New Environment Forces Change
We operate today in a knowledge economy. In this environment, you cannot simply order people to work harder, smarter or faster and to ignore the information that surrounds them. Knowledgeable workers get their information from all sides, not just from the top down. If they were properly hired and trained, they should know more about their work than their supervisors.
Monopolistic managing does not work. People need to be encouraged and constantly reminded to adapt and be innovative. Effective individuals and teams that are empowered will drive the success of their separate organizations. If their collaborative efforts are not constantly encouraged, the organization's future is in jeopardy. But collaboration does not just happen—senior management must insist that it is carried out and practiced at every level, and they must also lead by example.
So why is collaboration in the best interest of your organization and your senior management? In today’s knowledge economy, companies have to realize that the real power, market position and strategic or tactical advantages are in the hands of knowledge workers—not owners or managers. The prime imperative for today’s leaders and senior management is to meet the needs of these workers.
Today’s Knowledge Worker
Knowledge workers have a number of choices as to where they work and the terms of their employment. Since 1985, 25% of the U.S. workforce has been laid off at least once. As a result, the bond between the organization, its management and knowledge workers is tenuous at best.
These knowledge workers want meaning and direction and a sense of significance and self-satisfaction. They expect trust in and from their leaders, and they are inspired by a sense of hope and optimism.
If the organization is not open to collaborative workflow that will take advantage of and nurture its intellectual capital, the company’s most valuable asset will find a position elsewhere—one that is more aligned with their personal and professional goals. When that happens, some portion of the organization’s intellectual capital is lost.
Our best risk-taking, results-oriented leaders are catalysts. They expect to achieve a lot, and they also know there is little they can do without the effort and commitment of others.
Take a look at the achievements of Microsoft’s Bill Gates and Steve Ballmer, Dell Computer’s Michael Dell and Kevin Rollins, GE’s Jack Welch and Jeff Immelt, and Southwest Airline’s Herb Kelleher and Colleen Barrett. Each in their own fashion brought to their jobs the resourcefulness, risk-tolerance and discipline of an entrepreneur. But the common thread of achievement with these executives was their ability to recognize, employ and focus the men and women of their respective firms to tap into their need for self achievement and self worth. Without this ability, they would have been simply decent CEOs and good stewards of the investors’ company.

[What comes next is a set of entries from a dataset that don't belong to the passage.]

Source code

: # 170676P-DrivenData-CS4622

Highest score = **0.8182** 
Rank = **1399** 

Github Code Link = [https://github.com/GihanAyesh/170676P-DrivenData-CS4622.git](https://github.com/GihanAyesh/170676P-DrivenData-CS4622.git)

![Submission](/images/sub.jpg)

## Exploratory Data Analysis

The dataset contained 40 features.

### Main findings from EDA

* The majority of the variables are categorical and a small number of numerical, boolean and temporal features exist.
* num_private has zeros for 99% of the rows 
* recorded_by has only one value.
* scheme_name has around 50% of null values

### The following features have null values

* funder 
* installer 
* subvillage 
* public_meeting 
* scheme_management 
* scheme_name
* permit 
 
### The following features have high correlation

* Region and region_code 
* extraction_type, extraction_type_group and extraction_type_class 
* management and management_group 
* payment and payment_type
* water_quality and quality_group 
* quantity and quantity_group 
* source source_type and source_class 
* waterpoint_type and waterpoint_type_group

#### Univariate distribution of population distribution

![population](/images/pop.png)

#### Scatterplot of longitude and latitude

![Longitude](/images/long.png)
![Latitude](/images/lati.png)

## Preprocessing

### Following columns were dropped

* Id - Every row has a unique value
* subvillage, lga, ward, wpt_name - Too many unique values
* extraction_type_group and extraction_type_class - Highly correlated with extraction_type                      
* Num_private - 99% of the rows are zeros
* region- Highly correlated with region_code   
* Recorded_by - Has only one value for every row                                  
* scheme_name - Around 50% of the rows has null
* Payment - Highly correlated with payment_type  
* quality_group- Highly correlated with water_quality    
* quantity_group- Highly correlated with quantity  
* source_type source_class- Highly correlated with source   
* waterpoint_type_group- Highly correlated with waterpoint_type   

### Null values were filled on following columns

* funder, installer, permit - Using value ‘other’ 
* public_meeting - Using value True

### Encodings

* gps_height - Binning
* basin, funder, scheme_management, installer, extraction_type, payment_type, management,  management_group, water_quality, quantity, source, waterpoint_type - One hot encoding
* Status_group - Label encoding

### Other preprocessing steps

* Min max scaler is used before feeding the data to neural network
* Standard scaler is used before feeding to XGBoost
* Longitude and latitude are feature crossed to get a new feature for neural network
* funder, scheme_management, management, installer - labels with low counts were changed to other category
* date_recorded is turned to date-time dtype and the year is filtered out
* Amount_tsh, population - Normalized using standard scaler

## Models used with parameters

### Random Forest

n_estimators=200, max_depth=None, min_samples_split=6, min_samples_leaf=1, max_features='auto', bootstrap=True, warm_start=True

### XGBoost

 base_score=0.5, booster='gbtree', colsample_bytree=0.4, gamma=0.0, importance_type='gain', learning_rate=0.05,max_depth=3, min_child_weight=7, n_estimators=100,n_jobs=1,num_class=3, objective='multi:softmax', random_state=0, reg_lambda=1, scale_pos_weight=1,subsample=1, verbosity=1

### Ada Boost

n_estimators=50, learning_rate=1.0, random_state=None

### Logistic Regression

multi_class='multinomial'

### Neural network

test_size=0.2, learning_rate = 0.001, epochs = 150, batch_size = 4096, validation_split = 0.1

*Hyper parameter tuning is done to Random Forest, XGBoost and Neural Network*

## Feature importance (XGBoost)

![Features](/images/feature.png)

These leaders were able to generate intellectual capital for their firms—capital that isn’t shown on a balance sheet but is vital to the company’s growth and long-term prosperity. They understood the key to their success was selecting the right people, allocating capital resources and spreading ideas quickly.
Helping your knowledge workers is more difficult because to truly excel, management must make difficult decisions in short-time frames with imperfect data. They have to be able to think in the abstract and connect the dots when the lines are fuzzy at best.
Successful managers know that with imperfect information they are not going to be right 100% of the time. They know that ultimately they must take their best shot, but at the same time, they have to create a climate that tolerates missed shots.
The other option is a company mired in indecision, where control exists only at the top—a company that can easily be surpassed. Aggressive collaboration must be a priority with every manager in today’s knowledge-based business environment. Businesses must generate intellectual capital, and management must encourage and nurture it.
It may be difficult to admit after all of your years of hard work that being a king is not all it is cracked up to be, but it is important to remember that kings only remain kings as long as the kingdom thrives. Today’s business kingdoms only thrive in a collaborative environment.